- TASK OBJECTIVE -
Print the entries verbatim, leaving out the images they contain.

- RECORDS FOR THE TASK -
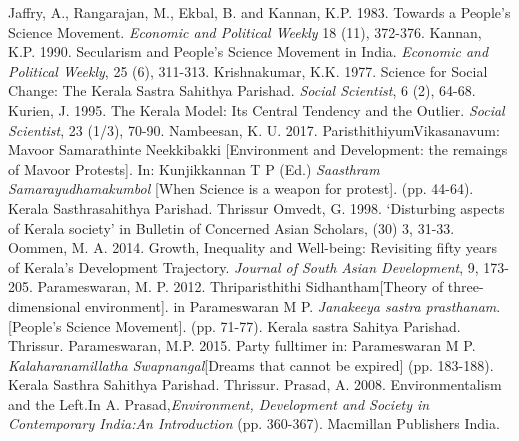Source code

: \documentclass[twoside, 13pt]{article}
\begin{document}
{{{{{\begin{thebibliography}{99}
\bibitem{} Jaffry, A., Rangarajan, M., Ekbal, B. and Kannan, K.P. 1983. Towards a People's Science Movement. \textit{Economic and Political Weekly} 18 (11), 372-376.
\bibitem{} Kannan, K.P. 1990. Secularism and People's Science Movement in India. \textit{Economic and Political Weekly}, 25 (6), 311-313.
\bibitem{} Krishnakumar, K.K. 1977. Science for Social Change: The Kerala Sastra Sahithya Parishad. \textit{Social Scientist}, 6 (2), 64-68.
\bibitem{} Kurien, J. 1995. The Kerala Model: Its Central Tendency and the Outlier. \textit{Social Scientist}, 23 (1/3), 70-90.
\bibitem{} Nambeesan, K. U. 2017. ParisthithiyumVikasanavum: Mavoor Samarathinte Neekkibakki [Environment and Development: the remaings of Mavoor Protests]. In: Kunjikkannan T P (Ed.) \textit{Saasthram Samarayudhamakumbol} [When Science is a weapon for protest]. (pp. 44-64). Kerala Sasthrasahithya Parishad. Thrissur
\bibitem{} Omvedt, G. 1998. ‘Disturbing aspects of Kerala society’ in Bulletin of Concerned Asian Scholars, (30) 3, 31-33.
\bibitem{} Oommen, M. A. 2014. Growth, Inequality and Well-being: Revisiting fifty years of Kerala’s Development Trajectory. \textit{Journal of South Asian Development}, 9, 173-205.
\bibitem{} Parameswaran, M. P. 2012. Thriparisthithi Sidhantham[Theory of three-dimensional environment]. in Parameswaran M P. \textit{Janakeeya sastra prasthanam}. [People’s Science Movement]. (pp. 71-77). Kerala sastra Sahitya Parishad. Thrissur.
\bibitem{} Parameswaran, M.P. 2015. Party fulltimer in: Parameswaran M P. \textit{Kalaharanamillatha Swapnangal}[Dreams that cannot be expired] (pp. 183-188). Kerala Sasthra Sahithya Parishad. Thrissur.
\bibitem{} Prasad, A. 2008. Environmentalism and the Left.In A. Prasad,\textit{Environment, Development and Society in Contemporary India:An Introduction }(pp. 360-367). Macmillan Publishers India.

\newpage


\end{thebibliography}}}}}}
\end{document}
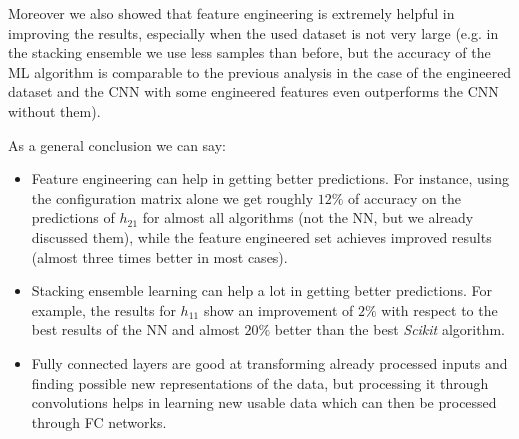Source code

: Moreover we also showed that feature engineering is extremely helpful in improving the results, especially when the used dataset is not very large (e.g. in the stacking ensemble we use less samples than before, but the accuracy of the ML algorithm is comparable to the previous analysis in the case of the engineered dataset and the CNN with some engineered features even outperforms the CNN without them).

As a general conclusion we can say:
\begin{itemize}
    \item Feature engineering can help in getting better predictions. For instance, using the configuration matrix alone we get roughly $12\%$ of accuracy on the predictions of $h_{21}$ for almost all algorithms (not the NN, but we already discussed them), while the feature engineered set achieves improved results (almost three times better in most cases).
    \item Stacking ensemble learning can help a lot in getting better predictions. For example, the results for $h_{11}$ show an improvement  of $2\%$ with respect to the best results of the NN and almost $20\%$ better than the best \textit{Scikit} algorithm.
    \item Fully connected layers are good at transforming already processed inputs and finding possible new representations of the data, but processing it through convolutions helps in learning new usable data which can then be processed through FC networks.
\end{itemize}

- ANSWER BOX -
Source code

: \documentclass[twoside, 13pt]{article}
\begin{document}
{{{{{\begin{thebibliography}{99}
\bibitem{} Jaffry, A., Rangarajan, M., Ekbal, B. and Kannan, K.P. 1983. Towards a People's Science Movement. \textit{Economic and Political Weekly} 18 (11), 372-376.
\bibitem{} Kannan, K.P. 1990. Secularism and People's Science Movement in India. \textit{Economic and Political Weekly}, 25 (6), 311-313.
\bibitem{} Krishnakumar, K.K. 1977. Science for Social Change: The Kerala Sastra Sahithya Parishad. \textit{Social Scientist}, 6 (2), 64-68.
\bibitem{} Kurien, J. 1995. The Kerala Model: Its Central Tendency and the Outlier. \textit{Social Scientist}, 23 (1/3), 70-90.
\bibitem{} Nambeesan, K. U. 2017. ParisthithiyumVikasanavum: Mavoor Samarathinte Neekkibakki [Environment and Development: the remaings of Mavoor Protests]. In: Kunjikkannan T P (Ed.) \textit{Saasthram Samarayudhamakumbol} [When Science is a weapon for protest]. (pp. 44-64). Kerala Sasthrasahithya Parishad. Thrissur
\bibitem{} Omvedt, G. 1998. ‘Disturbing aspects of Kerala society’ in Bulletin of Concerned Asian Scholars, (30) 3, 31-33.
\bibitem{} Oommen, M. A. 2014. Growth, Inequality and Well-being: Revisiting fifty years of Kerala’s Development Trajectory. \textit{Journal of South Asian Development}, 9, 173-205.
\bibitem{} Parameswaran, M. P. 2012. Thriparisthithi Sidhantham[Theory of three-dimensional environment]. in Parameswaran M P. \textit{Janakeeya sastra prasthanam}. [People’s Science Movement]. (pp. 71-77). Kerala sastra Sahitya Parishad. Thrissur.
\bibitem{} Parameswaran, M.P. 2015. Party fulltimer in: Parameswaran M P. \textit{Kalaharanamillatha Swapnangal}[Dreams that cannot be expired] (pp. 183-188). Kerala Sasthra Sahithya Parishad. Thrissur.
\bibitem{} Prasad, A. 2008. Environmentalism and the Left.In A. Prasad,\textit{Environment, Development and Society in Contemporary India:An Introduction }(pp. 360-367). Macmillan Publishers India.

\newpage


\end{thebibliography}}}}}}
\end{document}
Source code

: Moreover we also showed that feature engineering is extremely helpful in improving the results, especially when the used dataset is not very large (e.g. in the stacking ensemble we use less samples than before, but the accuracy of the ML algorithm is comparable to the previous analysis in the case of the engineered dataset and the CNN with some engineered features even outperforms the CNN without them).

As a general conclusion we can say:
\begin{itemize}
    \item Feature engineering can help in getting better predictions. For instance, using the configuration matrix alone we get roughly $12\%$ of accuracy on the predictions of $h_{21}$ for almost all algorithms (not the NN, but we already discussed them), while the feature engineered set achieves improved results (almost three times better in most cases).
    \item Stacking ensemble learning can help a lot in getting better predictions. For example, the results for $h_{11}$ show an improvement  of $2\%$ with respect to the best results of the NN and almost $20\%$ better than the best \textit{Scikit} algorithm.
    \item Fully connected layers are good at transforming already processed inputs and finding possible new representations of the data, but processing it through convolutions helps in learning new usable data which can then be processed through FC networks.
\end{itemize}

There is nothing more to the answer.